Rodelay sips some water. He has a stomachache, but not from fear. MDC has challenged the dream teams of college chess before and has come close. Third place. Three years in a row. It's almost irresistible to think about the possibility of finally beating the two dynasties that, between them, have won every National Collegiate Chess Championship played since the event was created six years ago. Baltimore, a.k.a. the University of Maryland, Baltimore County (UMBC); and Texas, a.k.a. the University of Texas, Dallas (UTD), have also monopolized the Pan-Ams for more than a decade. But Alexander "The Invincible" Onischuk, the Baltimore grandmaster, is finally gone. And Miami is stronger than ever. How sweet it would be if the team Rodelay founded four years ago, almost by accident, could beat teams that search for prodigies in every corner of the globe — Serbia, Russia, India — teams that bring in super-grandmasters like Anatoly Karpov and Garry Kasparov just to give pointers. More than anything, though, how sweet it would be to defeat the schools that should have given him a $30,000-plus full-ride scholarship.

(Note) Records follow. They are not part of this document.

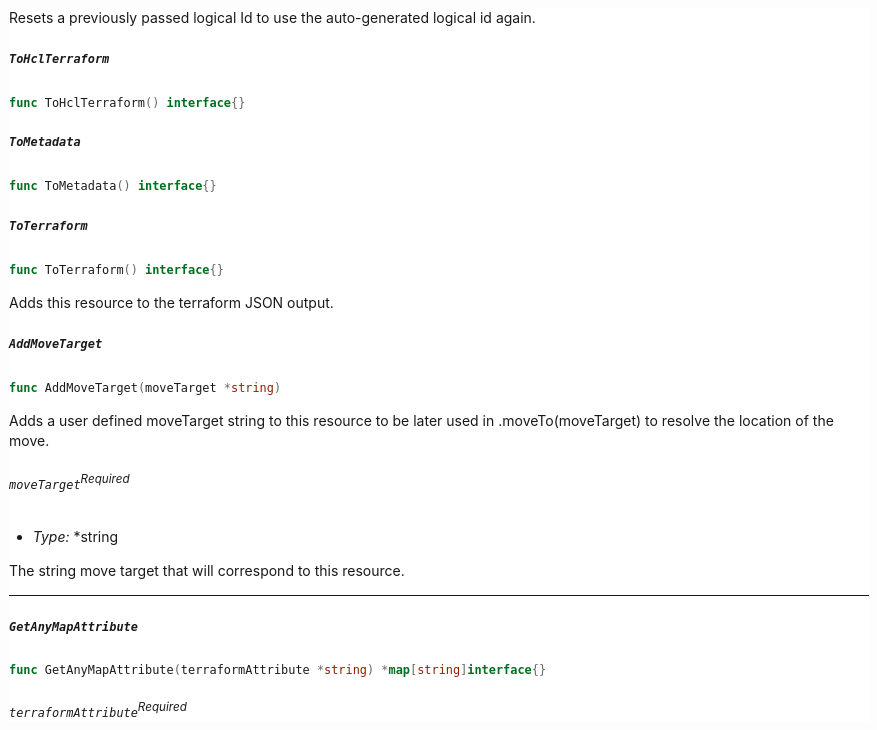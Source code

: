 Resets a previously passed logical Id to use the auto-generated logical id again.

##### `ToHclTerraform` <a name="ToHclTerraform" id="@cdktf/provider-pagerduty.eventOrchestration.EventOrchestration.toHclTerraform"></a>

```go
func ToHclTerraform() interface{}
```

##### `ToMetadata` <a name="ToMetadata" id="@cdktf/provider-pagerduty.eventOrchestration.EventOrchestration.toMetadata"></a>

```go
func ToMetadata() interface{}
```

##### `ToTerraform` <a name="ToTerraform" id="@cdktf/provider-pagerduty.eventOrchestration.EventOrchestration.toTerraform"></a>

```go
func ToTerraform() interface{}
```

Adds this resource to the terraform JSON output.

##### `AddMoveTarget` <a name="AddMoveTarget" id="@cdktf/provider-pagerduty.eventOrchestration.EventOrchestration.addMoveTarget"></a>

```go
func AddMoveTarget(moveTarget *string)
```

Adds a user defined moveTarget string to this resource to be later used in .moveTo(moveTarget) to resolve the location of the move.

###### `moveTarget`<sup>Required</sup> <a name="moveTarget" id="@cdktf/provider-pagerduty.eventOrchestration.EventOrchestration.addMoveTarget.parameter.moveTarget"></a>

- *Type:* *string

The string move target that will correspond to this resource.

---

##### `GetAnyMapAttribute` <a name="GetAnyMapAttribute" id="@cdktf/provider-pagerduty.eventOrchestration.EventOrchestration.getAnyMapAttribute"></a>

```go
func GetAnyMapAttribute(terraformAttribute *string) *map[string]interface{}
```

###### `terraformAttribute`<sup>Required</sup> <a name="terraformAttribute" id="@cdktf/provider-pagerduty.eventOrchestration.EventOrchestration.getAnyMapAttribute.parameter.terraformAttribute"></a>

But Rodelay won't let his mind wander. He keeps his eyes on the National Geographic Channel. "Every player has a different strategy," he says, explaining that some competitors cram, studying for a match like a final exam. "I don't play for a week. I want to be hungry when I walk in the room."


The answer to the seemingly Sphinxian riddle of how a community college with no chess history can rank at the top of perhaps the most intellectually challenging of games can be found in an unassuming yellow strip mall near Red Road and Calle Ocho. There, next to a medical clinic and across from Ramon Puig's La Casa de la Guayaberas, is a small store that looks, at first glance, like a Christian Science reading room. Hints that it's something more begin with a sign that reads, "Happiness Is a Pawn." Inside, bookshelves are stuffed with titles such as Kasparov vs. Karpov: Complete Games and Alexander Alekhine's 107 Great Chess Battles.Men hunch over tables in hushed, monklike silence.

This is the Miami International Chess Academy on Calle Ocho, the place where young Rodelay spent, he estimates, nearly every day of his teenage years, including eight-hour weekend stints.

Contrary to his father's concerns, his was not a misspent youth. Rodelay developed his game at the club, receiving tutelage from veterans like owner Blas Lugo, an international master and one of Florida's top players. As a Miami Jackson High senior in 1998, Rodelay won the national high school championship. Most winners of the tournament receive scholarships to UMBC or UTD. Both schools established programs in the Nineties to attract top chess stars; prep competitions were their pipeline. But Rodelay was passed over. "I waited for the call, the letter," he says, "but it never came." Without financial aid, Rodelay couldn't afford college, so he stayed in Miami and began working as a bouncer at a Latin club in Westchester, La Covacha. Soon he moved to South Beach and began taking classes at Miami Dade.

The 160,000-student community college did not have a chess team. Rodelay played online (his handle: SouthBeachChulo) as usual, and with his pals at a club on Calle Ocho. He was also increasingly interested in another game — poker. "Both games require mental discipline," Rodelay says. "I like chess better. It's 100 percent skill. There's no luck. But you can't make money in chess."